Cost pressure, rigid regulation worsened GTBank’s Q3 profit sag, Analysts say


gtbAnalysts say cost pressures resulting from the acquisition of subsidiaries combined with stiff regulations are responsible for Guaranty Trust Bank’s plc (GTBank) third quarter – Q3 – profit drop.

For the first nine months through September 2014, GTBank’s net income dipped by 3.6 percent to N66.74 billion from N69.24 billion the same period of the corresponding period (Q3) 2013.

The OPEX growth is attributable to teething cost of newly acquired subsidiaries, according to Abiola Rasaq of the research and strategy unit of Associated Discount House Limited.

“More so, increasingly harsh operating environment in countries like Sierra Leone, Liberia and Cote D’Ivoire, where GTBank has subsidiaries partly elevated the Group’s OPEX,” Rasaq said in an email response to BusinessDay’s questions.

It would be recalled that in order to stamp its footprint across Africa, Guaranty Trust bought 70 percent of Fina Bank to gain entry into Kenya, Rwanda and Uganda.

Based on BusinessDay analysis, the bank’s operating expense increased by 11.38 percent to N68.13 billion as against N61.21 billion the preceding.

Cost-to-income ratio moved to 44.39 percent in Q3 2014, as against 41.85 percent in Q3 2013, as regulatory induced costs like the Asset Management Corporation charge (AMCON levy) continues to spiral costs.

Net margin, a measure of profitability and efficiency, also slid to 33.49 percent in Q3 2014, from 38.04 percent in Q3 2013.

“The rise in ‘other operating expenses’ was the main driver behind OPEX growth and this stems from regulatory cost (AMCON levy),” said Kayode Omosebi, equity research analyst with UBA Capital, in note.

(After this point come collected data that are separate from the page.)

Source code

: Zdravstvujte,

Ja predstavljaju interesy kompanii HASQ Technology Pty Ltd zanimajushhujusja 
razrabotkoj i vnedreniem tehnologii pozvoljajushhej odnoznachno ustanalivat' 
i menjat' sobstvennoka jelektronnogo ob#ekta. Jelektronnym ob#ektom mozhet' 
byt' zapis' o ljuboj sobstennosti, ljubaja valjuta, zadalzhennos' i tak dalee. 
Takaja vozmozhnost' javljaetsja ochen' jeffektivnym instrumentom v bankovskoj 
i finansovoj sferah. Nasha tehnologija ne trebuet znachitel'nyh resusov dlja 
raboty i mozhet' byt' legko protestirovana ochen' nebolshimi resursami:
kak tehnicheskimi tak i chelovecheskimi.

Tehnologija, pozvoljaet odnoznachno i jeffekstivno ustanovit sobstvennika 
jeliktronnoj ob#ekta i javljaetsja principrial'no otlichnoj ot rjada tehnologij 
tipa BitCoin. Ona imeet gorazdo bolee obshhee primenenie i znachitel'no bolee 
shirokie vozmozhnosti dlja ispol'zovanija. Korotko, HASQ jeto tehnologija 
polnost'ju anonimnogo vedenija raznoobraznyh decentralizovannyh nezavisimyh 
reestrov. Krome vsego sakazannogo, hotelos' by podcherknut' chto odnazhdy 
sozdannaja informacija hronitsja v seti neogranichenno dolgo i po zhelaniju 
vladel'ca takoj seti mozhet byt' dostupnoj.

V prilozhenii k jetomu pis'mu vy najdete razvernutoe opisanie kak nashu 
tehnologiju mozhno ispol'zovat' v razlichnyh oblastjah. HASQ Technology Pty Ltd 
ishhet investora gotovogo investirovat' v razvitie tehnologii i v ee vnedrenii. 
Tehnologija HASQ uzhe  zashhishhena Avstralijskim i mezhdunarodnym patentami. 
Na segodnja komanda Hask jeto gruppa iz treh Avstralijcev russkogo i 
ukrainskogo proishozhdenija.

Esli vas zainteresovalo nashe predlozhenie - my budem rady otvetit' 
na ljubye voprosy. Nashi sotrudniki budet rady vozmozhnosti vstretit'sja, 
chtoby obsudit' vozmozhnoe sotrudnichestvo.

Further slowing GTBank’s bottom-line performance is a 128 percent surge in loan loss expense to N6.05 billion in Q3 2014, from N2.65 billion last year

Some analysts had  expected  GTBank’s interest expense would increase as a result of direct effects of the CBN’s policy on the minimum interest rate of 30 percent of the Monetary Policy Rate (MPR) on saving deposits. As a result the tight regulatory measures aforementioned, the bank’s interest expenses rose by 22.13 percent to N42.83 billion in Q3 2014, from N35.01 billion the preceding year.

It would be recalled that the  CBN has increased CRR -the minimum cash, as a percentage of customer deposits that each bank must set aside as a reserve, from 4 percent in 2011 to 15 percent for private deposits and 75 percent for public sector deposits.

GTBank’s loan-to-deposit ratio, which measures how a   bank is inclined and aggressive about lending, increased to 73 percent in Q3 2014 as against 69.44 percent as of Q3 2014. Loans to customers were up by 15 percent to N1.16 trillion in the review period compared with N1 trillion the preceding year.

Deposits from customers increased by 9 percent to N1.57 trillion in Q3 2014 compared with N1.44 trillion as of December 2013.

The bank share price closed at N27.12 on the floor of the Nigerian Sock Exchange, while market capitalisation was N798.17 billion.

“Increasing competition and almost commoditised nature of banking services in Nigeria, as well as macro/regulatory pressures take toll on the earnings potential of GTBank,” said Rasaq.